Joe Perez, a senior systems analyst, and team lead at the North Carolina department of health and human services zoomed in with the How to Get an Analytics Job podcast to talk about the actionability of data.
What brings about actionability in data?
Data becomes actionable when it can be analyzed and optimized to inform decisions. Typically, the decision makers who are on the receiving end of the data analysis have these insights communicated to them via data visualizations that tell a data story. Joe Perez kicked off the interview with a quote
“data storytelling is both an art and a science”
He went on to explain how data visualizations are the most powerful when they find this balance between art and science and how they need to blend to get the right mix.
Part of the “art” that goes into data storytelling is not only quantitative data but also the qualitative data. Quantitative and qualitative data are not mutually exclusive. The anecdotal evidence is part of the data story however, one should not rely solely on the quantified anecdotal data to derive insights. Specific anecdotal examples should be used, when possible, to personalize the story of patterns or results that you found from analyzing the data. This is like complementing a visualization with explanatory text. Anecdotal data should be shown as a complement to the concrete quantitative data. Stakeholders will understand the result better when you give anecdotal examples that provide a narrative thread along with the graphs and tables.

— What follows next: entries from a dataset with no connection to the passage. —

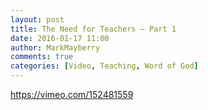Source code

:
 ```yaml
---
layout: post
title: The Need for Teachers – Part 1
date: 2016-01-17 11:00
author: MarkMayberry
comments: true
categories: [Video, Teaching, Word of God]
---
```

https://vimeo.com/152481559

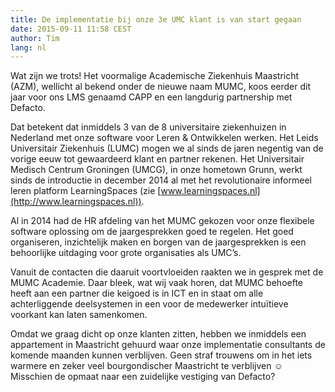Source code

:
 ```yaml
---
title: De implementatie bij onze 3e UMC klant is van start gegaan
date: 2015-09-11 11:58 CEST
author: Tim
lang: nl
---
```


Wat zijn we trots! Het voormalige Academische Ziekenhuis Maastricht (AZM), wellicht al bekend onder de nieuwe naam MUMC, koos eerder dit jaar voor ons LMS genaamd CAPP en een langdurig partnership met Defacto.

Dat betekent dat inmiddels 3 van de 8 universitaire ziekenhuizen in Nederland met onze software voor Leren & Ontwikkelen werken. Het Leids Universitair Ziekenhuis (LUMC) mogen we al sinds de jaren negentig van de vorige eeuw tot gewaardeerd klant en partner rekenen. Het Universitair Medisch Centrum Groningen (UMCG), in onze hometown Grunn, werkt sinds de introductie in december 2014 al met het revolutionaire informeel leren platform LearningSpaces (zie [www.learningspaces.nl](http://www.learningspaces.nl)).

Al in 2014 had de HR afdeling van het MUMC gekozen voor onze flexibele software oplossing om de jaargesprekken goed te regelen. Het goed organiseren, inzichtelijk maken en borgen van de jaargesprekken is een behoorlijke uitdaging voor grote organisaties als UMC’s.

Vanuit de contacten die daaruit voortvloeiden raakten we in gesprek met de MUMC Academie. Daar bleek, wat wij vaak horen, dat MUMC behoefte heeft aan een partner die keigoed is in ICT en in staat om alle achterliggende deelsystemen in een voor de medewerker intuïtieve voorkant kan laten samenkomen.

Omdat we graag dicht op onze klanten zitten, hebben we inmiddels een appartement in Maastricht gehuurd waar onze implementatie consultants de komende maanden kunnen verblijven. Geen straf trouwens om in het iets warmere en zeker veel bourgondischer Maastricht te verblijven ☺ Misschien de opmaat naar een zuidelijke vestiging van Defacto?


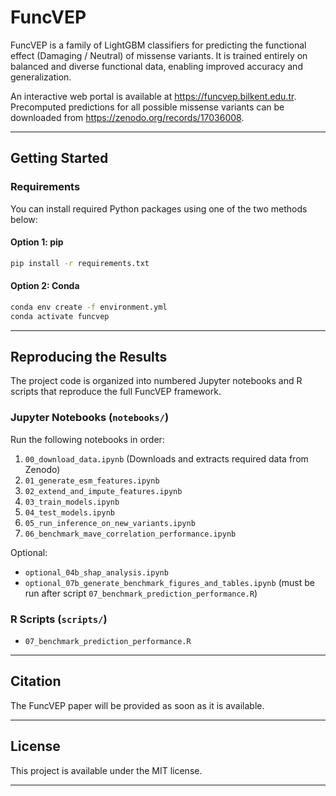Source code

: # FuncVEP

FuncVEP is a family of LightGBM classifiers for predicting the functional effect (Damaging / Neutral) of missense variants. It is trained entirely on balanced and diverse functional data, enabling improved accuracy and generalization.

An interactive web portal is available at https://funcvep.bilkent.edu.tr.
Precomputed predictions for all possible missense variants can be downloaded from https://zenodo.org/records/17036008.

---

## Getting Started

### Requirements

You can install required Python packages using one of the two methods below:

#### Option 1: pip

```bash
pip install -r requirements.txt
```

#### Option 2: Conda

```bash
conda env create -f environment.yml
conda activate funcvep
```

---

## Reproducing the Results

The project code is organized into numbered Jupyter notebooks and R scripts that reproduce the full FuncVEP framework.

### Jupyter Notebooks (`notebooks/`)

Run the following notebooks in order:

1. `00_download_data.ipynb` (Downloads and extracts required data from Zenodo)
2. `01_generate_esm_features.ipynb`
3. `02_extend_and_impute_features.ipynb`
4. `03_train_models.ipynb`
5. `04_test_models.ipynb`
6. `05_run_inference_on_new_variants.ipynb`
7. `06_benchmark_mave_correlation_performance.ipynb`

Optional:
- `optional_04b_shap_analysis.ipynb`
- `optional_07b_generate_benchmark_figures_and_tables.ipynb` (must be run after script `07_benchmark_prediction_performance.R`)

### R Scripts (`scripts/`)

- `07_benchmark_prediction_performance.R`

---

## Citation

The FuncVEP paper will be provided as soon as it is available.

---

## License

This project is available under the MIT license.

---
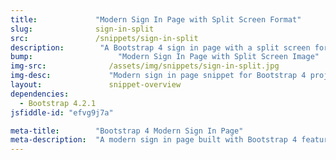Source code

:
 ```yaml
---
title:             "Modern Sign In Page with Split Screen Format"
slug:              sign-in-split
src:               /snippets/sign-in-split
description:	    "A Bootstrap 4 sign in page with a split screen format featuring an image and form fields"
bump:			        "Modern Sign In Page with Split Screen Image"
img-src:	    	  /assets/img/snippets/sign-in-split.jpg
img-desc:		      "Modern sign in page snippet for Bootstrap 4 projects"
layout:		    	  snippet-overview
dependencies:     
  - Bootstrap 4.2.1
jsfiddle-id: "efvg9j7a"

meta-title:        "Bootstrap 4 Modern Sign In Page"
meta-description:  "A modern sign in page built with Bootstrap 4 featuring login form fields and a split screen image"
---
```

For example, if you’re reporting that Sales in the North Region hit 50 thousand for the quarter you don’t want to just leave it at that. Just about anyone could come up with that number and report it. You want to dig deeper with the data. What else is there to know about those sales? How does this quarter compare to the previous quarter? If it was greater or less than, why? You need to think of all the additional insight you can derive from the data. Some of the factors that can be analyzed could include events that drove the numbers, for example a pandemic, or a change in manufacturing technique or price. There is a plethora of questions that could be answered by digging deeper into the data and the more answers that you come up with the more insights that can be derived. A key part of using data to inform business decision includes having a fluid data story with visualizations and reports that connect with each other and can be easily comprehended by stakeholders. Curating this data story empowers the decision makers in an organization to directly use your analysis to drive decisions that produce value to the business or organization in question.
When you give both, the concrete quantifiable measures/numbers and the narrative thread that looks at the bigger picture, your analysis resonates more with the people hearing about your analysis. At the end of the day, the data you are analyzing will only become actionable if the people making the decisions can see and understand the insights you pulled from the data in the same light that you as the analyst see them.
I will end the post with the words of Joe Perez,
“Data is only actionable if it enables you to make a decision, answer a question, or solve a problem”
If all three of those goals are accomplished through your data analysis then you have achieved success.